Sulphur-yellow cactus dahlias, also, would be effective for this design, or those very popular large, bright majenta ones; the latter look brilliant by artificial light. Care must be taken, however, that other colours are absent from the table, as it is only white or the green shade of their own foliage that will harmonise with these dahlias. The small pom-pom dahlias, though stiff in themselves, form a pretty table decoration with plenty of gypso-phila.
Take a number of the dahlias and form lines with them from corner to corner of the table, crossing them in the middle, and using clusters of the wee white blossoms round each one of them. In the spaces between the lines stand white china vases filled with the same combination of flowers.

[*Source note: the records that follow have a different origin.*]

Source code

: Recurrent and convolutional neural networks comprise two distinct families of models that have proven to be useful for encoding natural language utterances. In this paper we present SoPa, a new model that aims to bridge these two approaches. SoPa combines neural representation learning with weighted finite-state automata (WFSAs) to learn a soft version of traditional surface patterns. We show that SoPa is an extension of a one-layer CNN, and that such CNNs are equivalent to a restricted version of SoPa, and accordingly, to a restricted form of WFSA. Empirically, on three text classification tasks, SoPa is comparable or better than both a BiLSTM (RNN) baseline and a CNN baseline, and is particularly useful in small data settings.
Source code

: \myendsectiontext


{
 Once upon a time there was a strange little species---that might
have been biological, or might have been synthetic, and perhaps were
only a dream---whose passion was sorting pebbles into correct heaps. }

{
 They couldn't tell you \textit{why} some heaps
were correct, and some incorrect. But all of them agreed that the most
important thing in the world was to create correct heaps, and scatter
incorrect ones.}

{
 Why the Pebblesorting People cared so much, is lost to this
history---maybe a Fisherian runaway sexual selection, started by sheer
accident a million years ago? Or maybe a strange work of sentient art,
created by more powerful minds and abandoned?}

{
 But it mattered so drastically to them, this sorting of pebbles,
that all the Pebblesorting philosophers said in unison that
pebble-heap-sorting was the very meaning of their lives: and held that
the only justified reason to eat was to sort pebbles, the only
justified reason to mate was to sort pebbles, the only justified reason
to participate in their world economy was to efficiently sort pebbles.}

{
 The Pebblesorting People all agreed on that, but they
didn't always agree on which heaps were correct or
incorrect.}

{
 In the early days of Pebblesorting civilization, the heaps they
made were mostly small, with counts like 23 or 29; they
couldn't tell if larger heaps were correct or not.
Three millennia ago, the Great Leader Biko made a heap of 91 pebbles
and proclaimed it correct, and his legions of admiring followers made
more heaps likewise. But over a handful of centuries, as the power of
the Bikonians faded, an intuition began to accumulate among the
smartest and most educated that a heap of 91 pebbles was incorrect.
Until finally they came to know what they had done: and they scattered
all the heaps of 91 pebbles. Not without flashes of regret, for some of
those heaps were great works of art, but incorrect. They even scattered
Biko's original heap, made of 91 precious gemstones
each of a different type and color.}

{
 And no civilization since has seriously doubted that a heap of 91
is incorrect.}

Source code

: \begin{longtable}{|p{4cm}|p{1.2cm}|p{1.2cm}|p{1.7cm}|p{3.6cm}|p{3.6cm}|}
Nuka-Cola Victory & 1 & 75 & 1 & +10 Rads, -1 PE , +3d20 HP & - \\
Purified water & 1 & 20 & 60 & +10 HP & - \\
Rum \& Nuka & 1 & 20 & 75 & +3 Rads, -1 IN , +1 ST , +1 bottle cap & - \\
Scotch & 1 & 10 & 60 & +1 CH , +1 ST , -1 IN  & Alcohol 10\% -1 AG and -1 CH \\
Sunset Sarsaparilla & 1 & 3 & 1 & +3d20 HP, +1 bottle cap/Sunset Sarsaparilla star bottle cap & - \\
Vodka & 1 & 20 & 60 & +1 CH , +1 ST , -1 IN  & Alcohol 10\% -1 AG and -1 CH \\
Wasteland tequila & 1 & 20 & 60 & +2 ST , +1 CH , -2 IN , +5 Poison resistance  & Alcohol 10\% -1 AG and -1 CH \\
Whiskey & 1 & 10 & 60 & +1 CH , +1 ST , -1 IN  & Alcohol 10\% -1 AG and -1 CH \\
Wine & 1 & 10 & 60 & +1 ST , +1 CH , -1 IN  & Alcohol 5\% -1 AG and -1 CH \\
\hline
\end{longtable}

Roses are becoming scarce in. September, and must be used sparingly. But these last roses of summer are very beautiful. Those of a pale pink hue look well in a specimen vase with only their own foliage. Four such vases would make a pretty decoration on a ribbon table-centre of pale blue satin, with garlands of the ribbon draped from vase to vase, fastened half-way up the stem with pretty bows.
Or three vases so filled could be placed in a triangle, with trails of tinted creeper forming the triangle on the cloth, and trails of it also draped from the tops of the vases. Then long trails of brightly tinted creepers might be carried to the corners, and other vases placed there.
A Harvest Decoration
A suitable decoration for the time of harvest is also shown. The table is covered with daisy chains formed into squares by crossing and crossing. Lawn daisies were not used for this, but the somewhat larger ones that are often found growing by corn-fields. Five vases are used, and they are filled with poppies and corn. The effect is very pretty. The bonbonnieres are in the form of autumn leaves and are filled with fancy fondants. The flaming red wild poppy is a happy contrast to wheat, and another pretty scheme consists of using Shirley poppies of every shade from white to deepest red. Poppy petal candle-shades should be used in a medium red shade, and sweet-cases to match.
An autumn breakfast-table decorated with heather is a pretty idea. In the one here displayed a handsome game-pie dish, with a design of foxheads and ducks, has been used. It is placed upon a fringe of heather, and filled with sprays of purple heather. A few lead supports are placed in the dish to keep the heather upright.
Sprays of purple heather are placed round the cruets, with a sprig of white heather at each place to bring
"good luck" to the sportsmen.
Heather is very suitable, too, for luncheon parties, but is too dark and heavy by artificial light for dinner use.
The graceful fuchsia is most suitable for table use. Try it with sprays of pink ivy geranium in cut-glass vases, and mass some of the pink blossoms with some sprays of grey foliage round the base of each vase. Another pretty contrast consists of pink ivy geraniums and variegated maple leaves. Fill the vases with sprays of the leaves and then place the pink geraniums among them. Low-shaped table-baskets, painted silver, form artistic receptacles for geraniums and foliage. Trim the baskets with bows of ribbon to match the geraniums, using either bright scarlet or pink blossoms.
Those who have kept their sweet-peas well picked will still have plenty of blossoms to gather. Use them on your table as follows : Cut out a large star in silver paper and place it on the table; edge the star with sweet-pea blossoms, and in the centre on the silver paper stand a rustic silver vase, filled with sweet-peas and their own foliage. From the top of this vase to the points of the star suspend garlands of sweet-pea blossoms threaded on to fine wire, and at each corner of the table fasten a cluster of blossoms and foliage tied with a bow of ribbon.